- WHAT THE TASK ASKS -
Work out the number of lines with the word "lightbox" in the material below, then reply with that number only.

(WORKING DATA Opens)

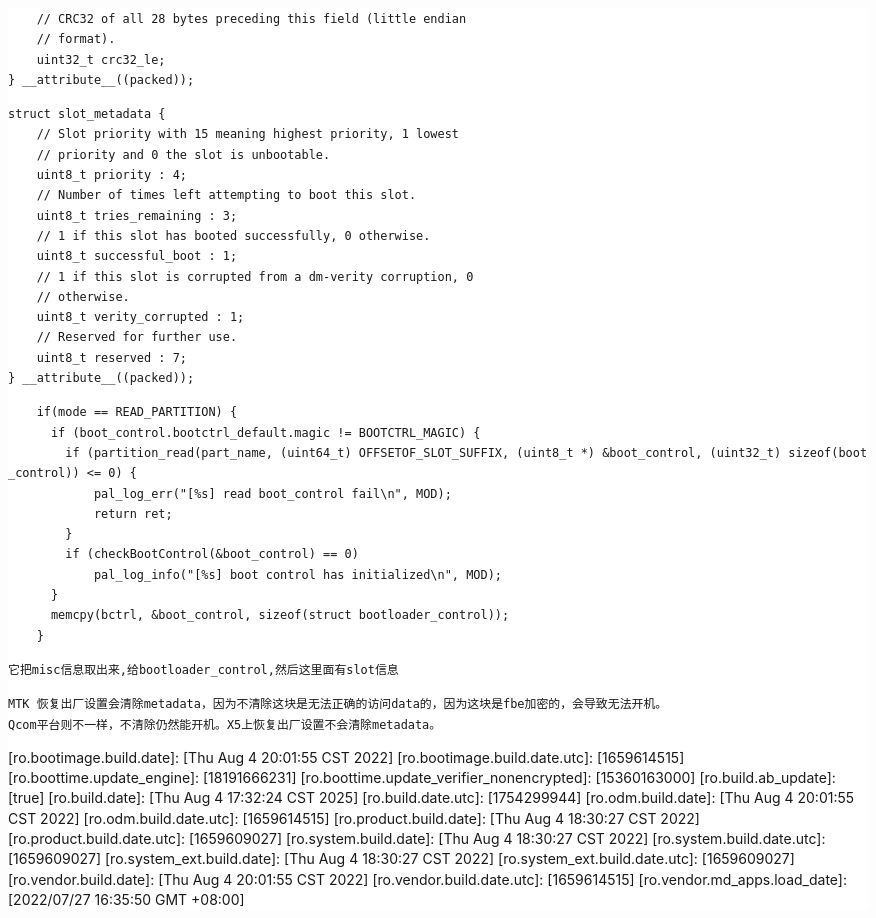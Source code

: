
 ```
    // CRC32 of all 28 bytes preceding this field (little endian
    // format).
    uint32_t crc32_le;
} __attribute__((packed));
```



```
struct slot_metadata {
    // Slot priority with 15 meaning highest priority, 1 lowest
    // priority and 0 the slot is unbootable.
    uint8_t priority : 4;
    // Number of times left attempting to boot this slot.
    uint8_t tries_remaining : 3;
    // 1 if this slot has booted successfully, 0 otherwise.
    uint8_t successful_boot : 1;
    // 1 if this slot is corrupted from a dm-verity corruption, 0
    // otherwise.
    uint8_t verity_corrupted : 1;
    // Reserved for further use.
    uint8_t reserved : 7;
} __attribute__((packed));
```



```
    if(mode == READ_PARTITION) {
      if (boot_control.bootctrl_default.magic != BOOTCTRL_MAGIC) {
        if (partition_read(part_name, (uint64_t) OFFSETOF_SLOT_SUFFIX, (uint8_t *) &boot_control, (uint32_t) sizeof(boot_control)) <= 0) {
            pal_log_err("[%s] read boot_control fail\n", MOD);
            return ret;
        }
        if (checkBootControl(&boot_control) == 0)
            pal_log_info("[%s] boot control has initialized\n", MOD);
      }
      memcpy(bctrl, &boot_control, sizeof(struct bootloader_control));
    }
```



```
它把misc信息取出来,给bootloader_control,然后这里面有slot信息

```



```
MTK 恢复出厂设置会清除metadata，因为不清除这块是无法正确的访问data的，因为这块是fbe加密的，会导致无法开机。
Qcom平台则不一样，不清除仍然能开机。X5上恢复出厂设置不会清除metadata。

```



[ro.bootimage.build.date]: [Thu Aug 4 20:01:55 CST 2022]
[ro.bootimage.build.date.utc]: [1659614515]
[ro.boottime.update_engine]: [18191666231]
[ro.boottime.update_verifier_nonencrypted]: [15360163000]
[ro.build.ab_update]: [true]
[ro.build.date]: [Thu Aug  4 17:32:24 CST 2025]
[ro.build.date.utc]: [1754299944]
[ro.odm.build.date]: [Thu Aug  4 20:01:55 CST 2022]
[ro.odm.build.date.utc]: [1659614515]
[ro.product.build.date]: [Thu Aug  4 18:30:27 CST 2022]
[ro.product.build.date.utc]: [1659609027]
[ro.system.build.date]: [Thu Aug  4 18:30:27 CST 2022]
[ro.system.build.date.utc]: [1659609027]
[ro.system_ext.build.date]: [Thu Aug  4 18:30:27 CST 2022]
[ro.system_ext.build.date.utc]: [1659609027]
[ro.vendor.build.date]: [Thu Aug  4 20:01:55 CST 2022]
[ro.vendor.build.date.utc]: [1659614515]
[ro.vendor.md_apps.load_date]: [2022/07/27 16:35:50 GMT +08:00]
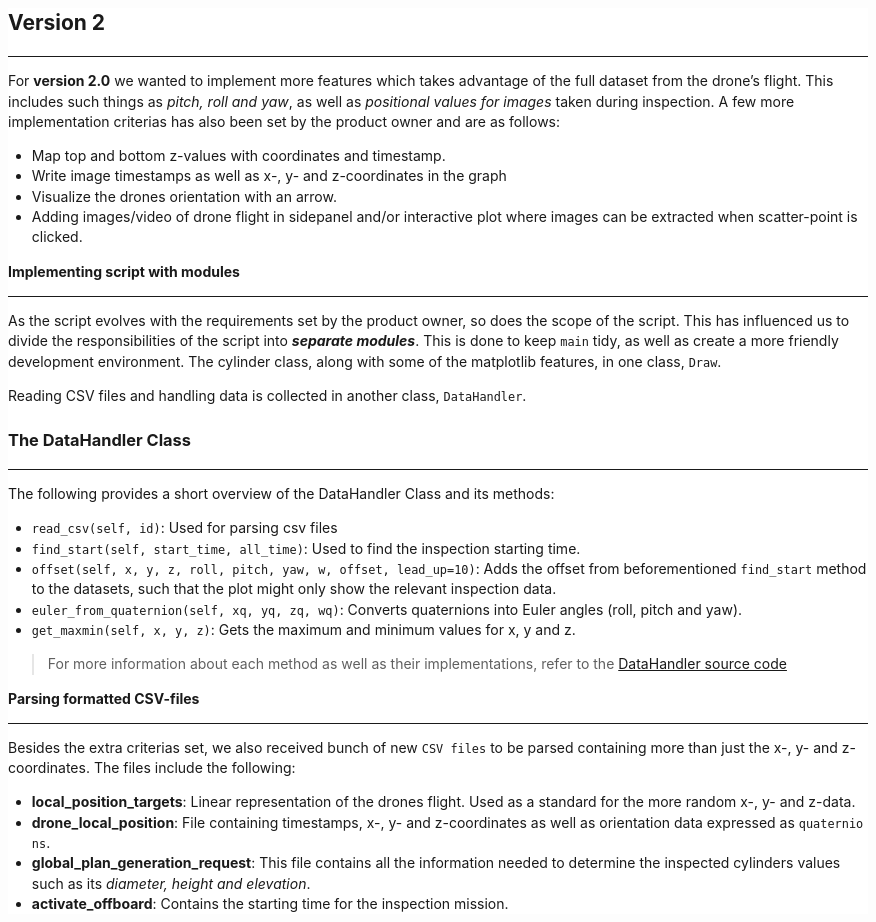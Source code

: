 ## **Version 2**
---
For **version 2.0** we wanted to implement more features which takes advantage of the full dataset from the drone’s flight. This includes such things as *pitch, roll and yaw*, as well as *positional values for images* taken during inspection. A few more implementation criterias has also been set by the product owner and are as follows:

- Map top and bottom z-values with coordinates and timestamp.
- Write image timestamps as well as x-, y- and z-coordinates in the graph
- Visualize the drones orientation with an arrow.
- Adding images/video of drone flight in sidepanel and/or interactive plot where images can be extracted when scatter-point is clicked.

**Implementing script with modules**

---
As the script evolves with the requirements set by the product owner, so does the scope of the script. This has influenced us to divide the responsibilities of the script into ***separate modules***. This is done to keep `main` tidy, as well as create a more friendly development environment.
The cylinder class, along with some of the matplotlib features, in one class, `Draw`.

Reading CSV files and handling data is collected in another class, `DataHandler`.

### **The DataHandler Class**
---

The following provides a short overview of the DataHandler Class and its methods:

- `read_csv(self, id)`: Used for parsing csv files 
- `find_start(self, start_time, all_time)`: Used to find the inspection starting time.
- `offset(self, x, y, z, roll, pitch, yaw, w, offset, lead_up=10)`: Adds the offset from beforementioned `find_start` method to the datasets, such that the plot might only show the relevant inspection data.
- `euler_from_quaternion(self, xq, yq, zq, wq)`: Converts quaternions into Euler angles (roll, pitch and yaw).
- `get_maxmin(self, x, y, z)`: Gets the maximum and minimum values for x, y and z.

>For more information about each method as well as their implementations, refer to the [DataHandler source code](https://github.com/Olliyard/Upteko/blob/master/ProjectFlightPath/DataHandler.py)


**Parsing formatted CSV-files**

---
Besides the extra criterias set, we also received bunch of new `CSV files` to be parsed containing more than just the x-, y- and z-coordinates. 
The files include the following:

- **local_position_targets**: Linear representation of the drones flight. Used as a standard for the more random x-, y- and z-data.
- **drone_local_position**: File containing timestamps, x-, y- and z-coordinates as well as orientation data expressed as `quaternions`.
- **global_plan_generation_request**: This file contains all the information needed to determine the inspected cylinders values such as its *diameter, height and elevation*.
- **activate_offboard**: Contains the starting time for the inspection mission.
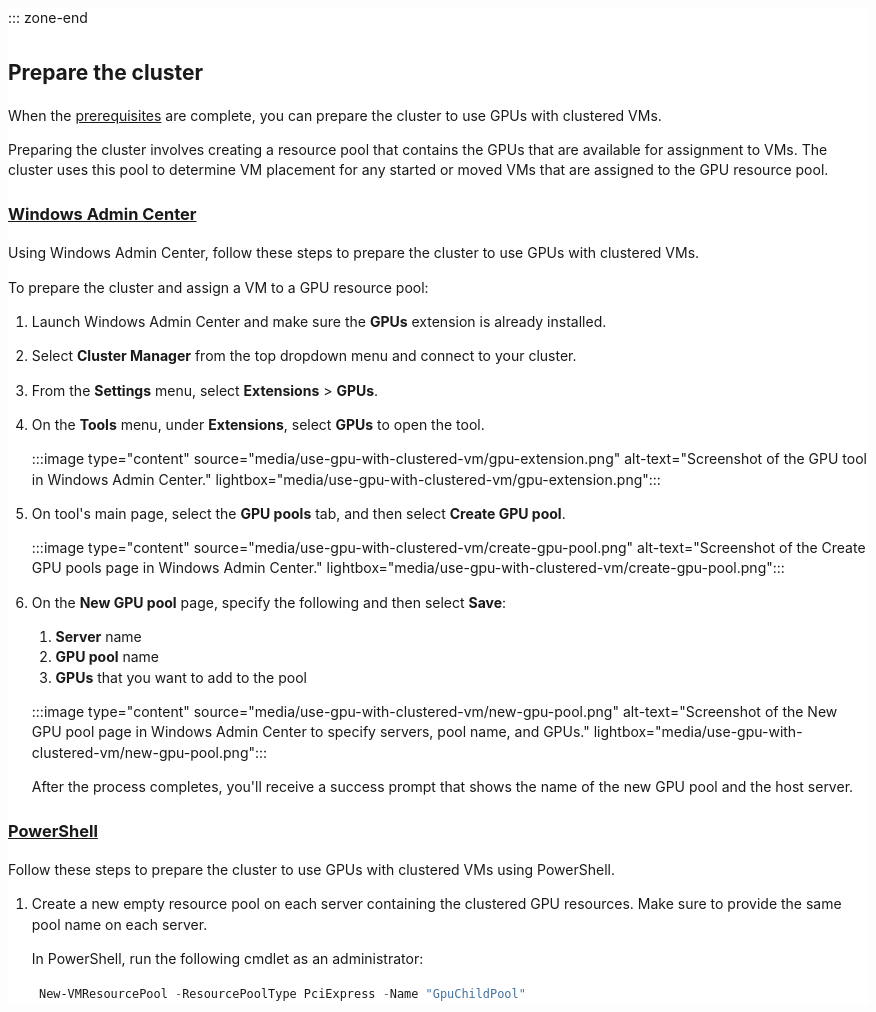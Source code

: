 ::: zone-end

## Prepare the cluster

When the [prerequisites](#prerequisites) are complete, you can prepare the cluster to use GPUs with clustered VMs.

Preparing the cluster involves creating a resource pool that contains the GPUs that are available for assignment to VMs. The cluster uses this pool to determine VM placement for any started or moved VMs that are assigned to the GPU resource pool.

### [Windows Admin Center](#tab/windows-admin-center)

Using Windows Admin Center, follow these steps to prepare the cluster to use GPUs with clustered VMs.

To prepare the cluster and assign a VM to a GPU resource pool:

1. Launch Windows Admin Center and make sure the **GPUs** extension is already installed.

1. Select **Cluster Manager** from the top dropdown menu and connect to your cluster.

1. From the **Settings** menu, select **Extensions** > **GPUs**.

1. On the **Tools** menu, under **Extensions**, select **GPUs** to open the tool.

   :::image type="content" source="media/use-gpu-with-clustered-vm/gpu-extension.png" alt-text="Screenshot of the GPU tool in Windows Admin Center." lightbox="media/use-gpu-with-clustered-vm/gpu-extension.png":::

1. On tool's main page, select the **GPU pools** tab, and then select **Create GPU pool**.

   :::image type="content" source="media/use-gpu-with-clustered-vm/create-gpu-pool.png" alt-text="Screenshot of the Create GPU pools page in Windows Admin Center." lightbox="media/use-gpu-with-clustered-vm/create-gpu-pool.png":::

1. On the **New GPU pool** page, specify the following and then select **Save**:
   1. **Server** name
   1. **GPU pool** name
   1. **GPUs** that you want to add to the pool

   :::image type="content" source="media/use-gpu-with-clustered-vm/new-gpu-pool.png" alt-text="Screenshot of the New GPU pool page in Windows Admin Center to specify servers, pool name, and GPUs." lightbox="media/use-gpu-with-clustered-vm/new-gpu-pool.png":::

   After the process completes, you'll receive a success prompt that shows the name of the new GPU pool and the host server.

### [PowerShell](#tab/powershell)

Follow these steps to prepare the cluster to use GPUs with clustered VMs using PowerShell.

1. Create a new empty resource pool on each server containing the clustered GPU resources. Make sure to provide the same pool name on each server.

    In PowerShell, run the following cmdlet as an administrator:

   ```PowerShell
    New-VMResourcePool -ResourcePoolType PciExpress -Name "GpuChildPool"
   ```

(WORKING DATA Closes)

- RESPONSE AREA -
3